Adapting to Evolving Adversaries with Regularized Continual Robust Training
Sihui Dai, Christian Cianfarani, Arjun Bhagoji, Vikash Sehwag, Prateek Mittal
TL;DR
This work tackles the problem of defending ML models against evolving, time-delayed adversaries by formulating Continual Adaptive Robustness (CAR) and proposing Regularized Continual Robust Training (RCRT). The core idea is to combine robust pre-training with iterative robust fine-tuning while regularizing representations in logit space to limit robustness degradation across attacks. The authors prove bounds linking cross-attack robustness gaps to logit perturbations and show that logit-space regularization can reduce forgetting and improve performance on unseen attacks. Extensive experiments on CIFAR-10, CIFAR-100, and ImageNette across over 100 attack combinations demonstrate that RCRT improves robust accuracy with modest training-time overhead, offering a practical path toward deploying models robust to evolving threats.
Abstract
Robust training methods typically defend against specific attack types, such as Lp attacks with fixed budgets, and rarely account for the fact that defenders may encounter new attacks over time. A natural solution is to adapt the defended model to new adversaries as they arise via fine-tuning, a method which we call continual robust training (CRT).

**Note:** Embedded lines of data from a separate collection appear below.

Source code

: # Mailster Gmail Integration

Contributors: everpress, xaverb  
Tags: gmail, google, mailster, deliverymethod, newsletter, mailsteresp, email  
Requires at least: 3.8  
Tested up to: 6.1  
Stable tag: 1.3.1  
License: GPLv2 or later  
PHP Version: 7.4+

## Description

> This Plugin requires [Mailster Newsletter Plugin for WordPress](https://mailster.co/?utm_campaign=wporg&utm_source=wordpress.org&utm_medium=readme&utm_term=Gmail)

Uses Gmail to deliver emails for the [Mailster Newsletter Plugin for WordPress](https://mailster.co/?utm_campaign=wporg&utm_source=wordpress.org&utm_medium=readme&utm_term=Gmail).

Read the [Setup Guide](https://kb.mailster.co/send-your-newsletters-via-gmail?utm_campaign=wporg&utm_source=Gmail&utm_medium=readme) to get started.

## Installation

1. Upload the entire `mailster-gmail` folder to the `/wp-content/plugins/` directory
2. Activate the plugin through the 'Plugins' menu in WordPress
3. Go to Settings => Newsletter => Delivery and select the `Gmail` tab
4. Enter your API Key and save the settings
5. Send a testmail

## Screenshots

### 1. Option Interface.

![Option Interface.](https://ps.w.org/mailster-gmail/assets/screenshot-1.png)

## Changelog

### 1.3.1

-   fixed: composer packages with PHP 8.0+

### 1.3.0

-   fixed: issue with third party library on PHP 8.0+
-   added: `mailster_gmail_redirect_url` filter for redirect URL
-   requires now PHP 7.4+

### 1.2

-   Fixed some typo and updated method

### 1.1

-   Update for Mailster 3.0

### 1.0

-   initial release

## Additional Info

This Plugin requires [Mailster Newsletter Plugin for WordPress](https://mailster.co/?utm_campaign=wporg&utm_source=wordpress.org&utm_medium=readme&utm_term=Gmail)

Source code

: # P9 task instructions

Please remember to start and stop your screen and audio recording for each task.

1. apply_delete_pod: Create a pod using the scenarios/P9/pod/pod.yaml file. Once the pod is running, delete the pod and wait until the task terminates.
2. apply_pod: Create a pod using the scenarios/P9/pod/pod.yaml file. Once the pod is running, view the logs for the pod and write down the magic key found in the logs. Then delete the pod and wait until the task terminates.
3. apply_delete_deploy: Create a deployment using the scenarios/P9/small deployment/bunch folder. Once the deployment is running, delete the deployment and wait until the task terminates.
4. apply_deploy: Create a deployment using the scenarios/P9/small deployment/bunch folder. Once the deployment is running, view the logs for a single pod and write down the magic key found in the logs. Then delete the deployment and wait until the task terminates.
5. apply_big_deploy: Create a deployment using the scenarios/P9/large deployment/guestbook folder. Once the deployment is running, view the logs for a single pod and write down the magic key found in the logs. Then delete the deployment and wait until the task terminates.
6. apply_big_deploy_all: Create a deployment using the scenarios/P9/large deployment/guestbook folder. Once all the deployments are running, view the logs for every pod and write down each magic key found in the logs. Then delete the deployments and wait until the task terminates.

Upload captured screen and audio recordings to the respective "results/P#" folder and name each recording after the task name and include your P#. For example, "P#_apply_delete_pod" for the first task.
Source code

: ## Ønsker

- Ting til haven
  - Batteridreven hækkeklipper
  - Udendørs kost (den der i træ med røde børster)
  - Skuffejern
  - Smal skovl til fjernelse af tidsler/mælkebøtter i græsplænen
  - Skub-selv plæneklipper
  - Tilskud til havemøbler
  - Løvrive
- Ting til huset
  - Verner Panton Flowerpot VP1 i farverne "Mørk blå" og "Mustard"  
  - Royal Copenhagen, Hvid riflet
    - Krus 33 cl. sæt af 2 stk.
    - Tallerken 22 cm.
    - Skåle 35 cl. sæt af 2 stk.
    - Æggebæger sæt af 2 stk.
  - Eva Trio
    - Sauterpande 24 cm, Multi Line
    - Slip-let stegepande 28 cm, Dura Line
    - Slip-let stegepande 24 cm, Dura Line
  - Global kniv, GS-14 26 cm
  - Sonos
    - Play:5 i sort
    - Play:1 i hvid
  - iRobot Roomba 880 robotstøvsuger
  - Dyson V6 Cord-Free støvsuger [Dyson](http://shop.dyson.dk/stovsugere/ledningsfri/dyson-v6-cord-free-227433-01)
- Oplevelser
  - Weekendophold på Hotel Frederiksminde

However, when implemented naively, fine-tuning on new attacks degrades robustness on previous attacks. This raises the question: how can we improve the initial training and fine-tuning of the model to simultaneously achieve robustness against previous and new attacks? We present theoretical results which show that the gap in a model's robustness against different attacks is bounded by how far each attack perturbs a sample in the model's logit space, suggesting that regularizing with respect to this logit space distance can help maintain robustness against previous attacks. Extensive experiments on 3 datasets (CIFAR-10, CIFAR-100, and ImageNette) and over 100 attack combinations demonstrate that the proposed regularization improves robust accuracy with little overhead in training time. Our findings and open-source code lay the groundwork for the deployment of models robust to evolving attacks.